Question

how to do this by binomial theorem (3+2y)^5

Answer 1

opinion ?

Answer 2

what sign the exponent 5 ?

Answer 3

so if a^5 =a^2 *a^3 so than how can you writing your exercise ? fdor easy solve it

Answer 4

for you can solve it easy

Answer 5

let 3 sign a and 2y sign b so than in this case you can writing that

(a+b)^5 =(a+b)^2 *(a+b)^3

yes ?

Answer 6

so than your exersice will be

(3+2y)^5 =(3+2y)^2 *(3+2y)^3

so what you -hope so much that - can end it easy ,because you know the formula (a3b)^2 = ??? and formule for (a+b)^3 = ???

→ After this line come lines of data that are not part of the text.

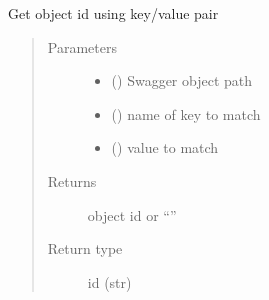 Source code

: \documentclass[letterpaper,10pt,english]{sphinxmanual}
\begin{document}
\begin{fulllineitems}

\begin{fulllineitems}
\label{\detokenize{b1tddfp-class:bloxone.b1tddfp.get_id}}
\sphinxAtStartPar
Get object id using key/value pair
\begin{quote}\begin{description}
\item[{Parameters}] \leavevmode\begin{itemize}
\item {} 
\sphinxAtStartPar
{} () \textendash{} Swagger object path

\item {} 
\sphinxAtStartPar
{} () \textendash{} name of key to match

\item {} 
\sphinxAtStartPar
{} () \textendash{} value to match

\end{itemize}

\item[{Returns}] \leavevmode
\sphinxAtStartPar
object id or “”

\item[{Return type}] \leavevmode
\sphinxAtStartPar
id (str)

\end{description}\end{quote}

\end{fulllineitems}



\end{fulllineitems}
\end{document}
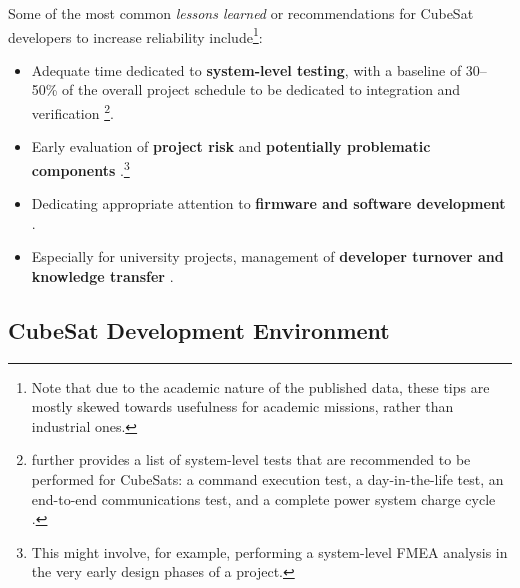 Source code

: \documentclass[a4paper,nobib,justified,final]{tufte-book}
\begin{document}
Some of the most common \emph{lessons learned} or recommendations for CubeSat developers to increase reliability include\footnote{Note that due to the academic nature of the published data, these tips are mostly skewed towards usefulness for academic missions, rather than industrial ones.}:\label{sec:LITERATURE_cubesat_systemic}
\begin{itemize}[itemsep=-1ex]
	\item Adequate time dedicated to \textbf{system-level testing}, with a baseline of 30--50\% of the overall project schedule to be dedicated to integration and verification
	\cite{swartwoutUniversityClassSpacecraft2023,venturiniImprovingMissionSuccess2017,langerReliabilityAssessmentReliability2018}\footnote{\citeauthor{venturiniImprovingMissionSuccess2017} further provides a list of system-level tests that are recommended to be performed for CubeSats: a command execution test, a day-in-the-life test, an end-to-end communications test, and a complete power system charge cycle \cite{venturiniImprovingMissionSuccess2017}.}.
	\item Early evaluation of \textbf{project risk} and \textbf{potentially problematic components} \cite{venturiniImprovingMissionSuccess2017,sanchoLessonsLearnedFYS2021}.\footnote{This might involve, for example, performing a system-level \acs{FMEA} analysis in the very early design phases of a project.}
	\item Dedicating appropriate attention to \textbf{firmware and software development} \cite{venturiniImprovingMissionSuccess2017,sanchoLessonsLearnedFYS2021}.
	\item Especially for university projects, management of \textbf{developer turnover and knowledge transfer} \cite{venturiniImprovingMissionSuccess2017,sanchoLessonsLearnedFYS2021,swartwoutUniversityClassSpacecraft2023}.
\end{itemize}


\subsection{CubeSat Development Environment}
\label{sec:LITERATURE_cubesat_environment}
\end{document}
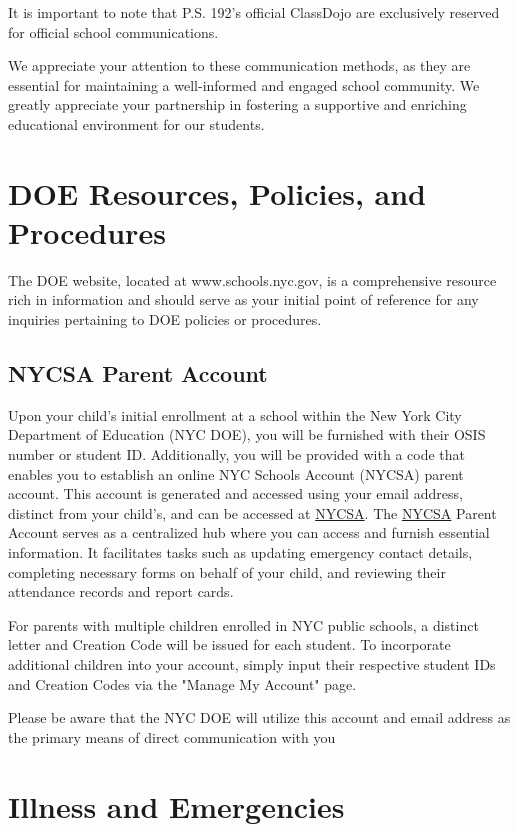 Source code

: \documentclass[11pt]{article}
\begin{document}
It is important to note that P.S. 192’s official ClassDojo are exclusively reserved for official school communications.

We appreciate your attention to these communication methods, as they are essential for maintaining a well-informed and engaged school community. We greatly appreciate your partnership in fostering a supportive and enriching educational environment for our students.

\section{DOE Resources, Policies, and Procedures}
\label{sec:org6977f97}
The DOE website, located at www.schools.nyc.gov, is a comprehensive resource rich in information and should serve as your initial point of reference for any inquiries pertaining to DOE policies or procedures.

\subsection{NYCSA Parent Account}
\label{sec:org47cd146}
Upon your child’s initial enrollment at a school within the New York City Department of Education (NYC DOE), you will be furnished with their OSIS number or student ID. Additionally, you will be provided with a code that enables you to establish an online NYC Schools Account (NYCSA) parent account. This account is generated and accessed using your email address, distinct from your child’s, and can be accessed at \href{https://www.schoolsaccount.nyc/}{NYCSA}. The  \href{https://www.schoolsaccount.nyc/}{NYCSA} Parent Account serves as a centralized hub where you can access and furnish essential information. It facilitates tasks such as updating emergency contact details, completing necessary forms on behalf of your child, and reviewing their attendance records and report cards.

For parents with multiple children enrolled in NYC public schools, a distinct letter and Creation Code will be issued for each student. To incorporate additional children into your account, simply input their respective student IDs and Creation Codes via the "Manage My Account" page.

Please be aware that the NYC DOE will utilize this account and email address as the primary means of direct communication with you

\section{Illness and Emergencies}
\label{sec:orgfa49159}
\end{document}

ok ? i think that this formules you have learned in your schooles till today

ok ?

Answer 7

sorry there wann being (a+b)^2 = ???

Answer 8

It will be \[a3^0(2y)^5+ba3^1(2y)^4+ca3^2(2y)^3+da3^3(2y)^2+ea3^4(2y)^1+fa3^5(2y)^0\]

Answer 9

Due to the symmetry of binomial expansion, a=f, b=e and c=d. To find what they ARE without brute-forcing your way expanding the brackets, look at the 5th (as it was ^5) row of Pascal's triangle.

Answer 10

http://www.wolframalpha.com/input/?i=expand+%283%2B2y%29^5

Answer 11

i just got it myself. BTW thanks all of you.